According to Caffeineinformer’s iced tea caffeine database, a standard 8-ounce serving of brewed black iced tea contains roughly 47 mg of caffeine. Switching to a rooibos or hibiscus-based iced tea drops that number to zero while still giving you a flavorful, hydrating pitcher.
| Iced Tea Type | Caffeine Content (8 fl oz) | Best For |
|---|---|---|
| Brewed Black Iced Tea | ~47 mg | Morning energy, tea purists |
| Brewed Green Iced Tea | ~29 mg | Moderate caffeine, lighter flavor |
| Herbal (Rooibos / Hibiscus) | 0 mg | Evening sipping, caffeine-free diet |
The Bottom Line
Yes, iced tea made from black or green tea leaves does contain caffeine — roughly 47 mg per glass. That places it squarely between the strength of soda and coffee. The exact amount varies by brand, brewing time, and whether it is home-brewed or bottled, so checking the label or adjusting your steep time gives you full control.

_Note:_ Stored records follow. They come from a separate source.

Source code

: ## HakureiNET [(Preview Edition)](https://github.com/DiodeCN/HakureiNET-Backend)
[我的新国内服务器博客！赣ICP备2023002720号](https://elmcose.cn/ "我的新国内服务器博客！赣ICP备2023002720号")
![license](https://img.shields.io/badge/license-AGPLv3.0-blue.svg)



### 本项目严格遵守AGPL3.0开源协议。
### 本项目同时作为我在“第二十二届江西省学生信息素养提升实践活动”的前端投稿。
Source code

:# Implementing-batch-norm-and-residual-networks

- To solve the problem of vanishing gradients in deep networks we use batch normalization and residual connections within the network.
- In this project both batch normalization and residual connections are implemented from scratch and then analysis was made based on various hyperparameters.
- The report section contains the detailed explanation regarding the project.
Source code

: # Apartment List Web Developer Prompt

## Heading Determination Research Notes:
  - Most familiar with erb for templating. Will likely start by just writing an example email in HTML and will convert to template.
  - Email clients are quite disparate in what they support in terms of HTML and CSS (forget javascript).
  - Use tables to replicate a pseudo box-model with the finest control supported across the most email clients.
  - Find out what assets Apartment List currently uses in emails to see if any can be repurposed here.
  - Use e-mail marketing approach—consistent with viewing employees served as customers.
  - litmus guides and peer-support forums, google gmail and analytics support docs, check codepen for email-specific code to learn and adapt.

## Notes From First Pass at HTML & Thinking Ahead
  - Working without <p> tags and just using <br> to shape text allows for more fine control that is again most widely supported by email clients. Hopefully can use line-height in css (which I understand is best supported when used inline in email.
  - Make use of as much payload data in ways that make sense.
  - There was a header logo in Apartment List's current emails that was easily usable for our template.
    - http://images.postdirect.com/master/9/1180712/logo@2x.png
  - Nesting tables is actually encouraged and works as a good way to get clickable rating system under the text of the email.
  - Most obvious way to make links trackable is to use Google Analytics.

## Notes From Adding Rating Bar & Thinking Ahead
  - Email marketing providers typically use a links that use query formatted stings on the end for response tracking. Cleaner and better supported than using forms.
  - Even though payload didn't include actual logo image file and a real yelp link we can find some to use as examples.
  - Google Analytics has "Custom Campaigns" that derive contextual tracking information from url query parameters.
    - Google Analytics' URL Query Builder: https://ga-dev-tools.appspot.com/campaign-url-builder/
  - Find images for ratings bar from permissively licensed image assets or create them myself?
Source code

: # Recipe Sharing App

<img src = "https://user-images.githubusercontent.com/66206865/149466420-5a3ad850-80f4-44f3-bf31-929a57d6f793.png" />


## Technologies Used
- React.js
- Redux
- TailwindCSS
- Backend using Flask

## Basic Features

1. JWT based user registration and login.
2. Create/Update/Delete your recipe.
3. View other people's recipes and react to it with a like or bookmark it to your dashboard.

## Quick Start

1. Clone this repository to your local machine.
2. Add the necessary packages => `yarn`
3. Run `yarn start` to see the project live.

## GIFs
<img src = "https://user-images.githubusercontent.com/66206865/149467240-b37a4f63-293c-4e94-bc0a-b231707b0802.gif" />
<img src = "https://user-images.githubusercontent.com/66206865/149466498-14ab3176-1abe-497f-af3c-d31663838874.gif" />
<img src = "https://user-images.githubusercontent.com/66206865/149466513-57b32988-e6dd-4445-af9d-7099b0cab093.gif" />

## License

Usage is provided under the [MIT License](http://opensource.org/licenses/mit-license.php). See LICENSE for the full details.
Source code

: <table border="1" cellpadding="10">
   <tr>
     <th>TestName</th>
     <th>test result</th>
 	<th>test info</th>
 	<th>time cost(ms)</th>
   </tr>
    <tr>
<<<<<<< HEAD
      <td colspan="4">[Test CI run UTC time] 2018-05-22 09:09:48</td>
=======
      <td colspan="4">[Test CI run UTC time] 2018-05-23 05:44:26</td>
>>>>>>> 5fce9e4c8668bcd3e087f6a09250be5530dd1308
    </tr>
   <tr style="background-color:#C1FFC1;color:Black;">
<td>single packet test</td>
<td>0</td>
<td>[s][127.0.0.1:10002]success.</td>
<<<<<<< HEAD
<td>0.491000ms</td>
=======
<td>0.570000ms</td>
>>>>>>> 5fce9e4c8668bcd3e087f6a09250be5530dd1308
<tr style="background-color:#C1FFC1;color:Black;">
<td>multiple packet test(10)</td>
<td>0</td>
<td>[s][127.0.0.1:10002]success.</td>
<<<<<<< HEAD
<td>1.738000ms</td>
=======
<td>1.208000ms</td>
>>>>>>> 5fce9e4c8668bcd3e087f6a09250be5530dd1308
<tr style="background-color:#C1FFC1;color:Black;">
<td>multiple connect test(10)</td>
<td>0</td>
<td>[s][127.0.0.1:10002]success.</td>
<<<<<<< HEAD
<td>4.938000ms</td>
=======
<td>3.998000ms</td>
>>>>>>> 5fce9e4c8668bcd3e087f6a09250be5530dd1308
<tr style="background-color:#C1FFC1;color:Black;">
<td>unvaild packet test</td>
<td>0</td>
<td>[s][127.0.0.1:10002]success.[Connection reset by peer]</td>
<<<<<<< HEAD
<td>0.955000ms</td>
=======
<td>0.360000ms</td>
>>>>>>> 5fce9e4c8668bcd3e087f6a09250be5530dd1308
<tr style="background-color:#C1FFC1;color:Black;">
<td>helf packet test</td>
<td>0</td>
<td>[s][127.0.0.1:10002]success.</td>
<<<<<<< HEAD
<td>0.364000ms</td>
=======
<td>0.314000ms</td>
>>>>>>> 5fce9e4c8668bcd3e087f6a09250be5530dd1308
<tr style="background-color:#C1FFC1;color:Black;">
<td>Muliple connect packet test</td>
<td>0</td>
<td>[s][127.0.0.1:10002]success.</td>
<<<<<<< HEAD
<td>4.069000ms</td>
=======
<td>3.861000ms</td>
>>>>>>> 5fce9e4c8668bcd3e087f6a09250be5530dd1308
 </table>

If you are counting your daily caffeine intake across multiple beverages, a registered dietitian can help you map out safe and sustainable limits for your specific situation.
References & Sources
- Mayo Clinic. “Caffeine in Black Tea vs Coffee” An 8-ounce cup of brewed black tea (hot) contains about 48 mg of caffeine, while an 8-ounce cup of brewed coffee contains about 96 mg.
- Caffeineinformer. “Tea Iced” An 8 fl oz cup of brewed iced tea contains approximately 47 mg of caffeine, which equates to about 5.88 mg per fl oz.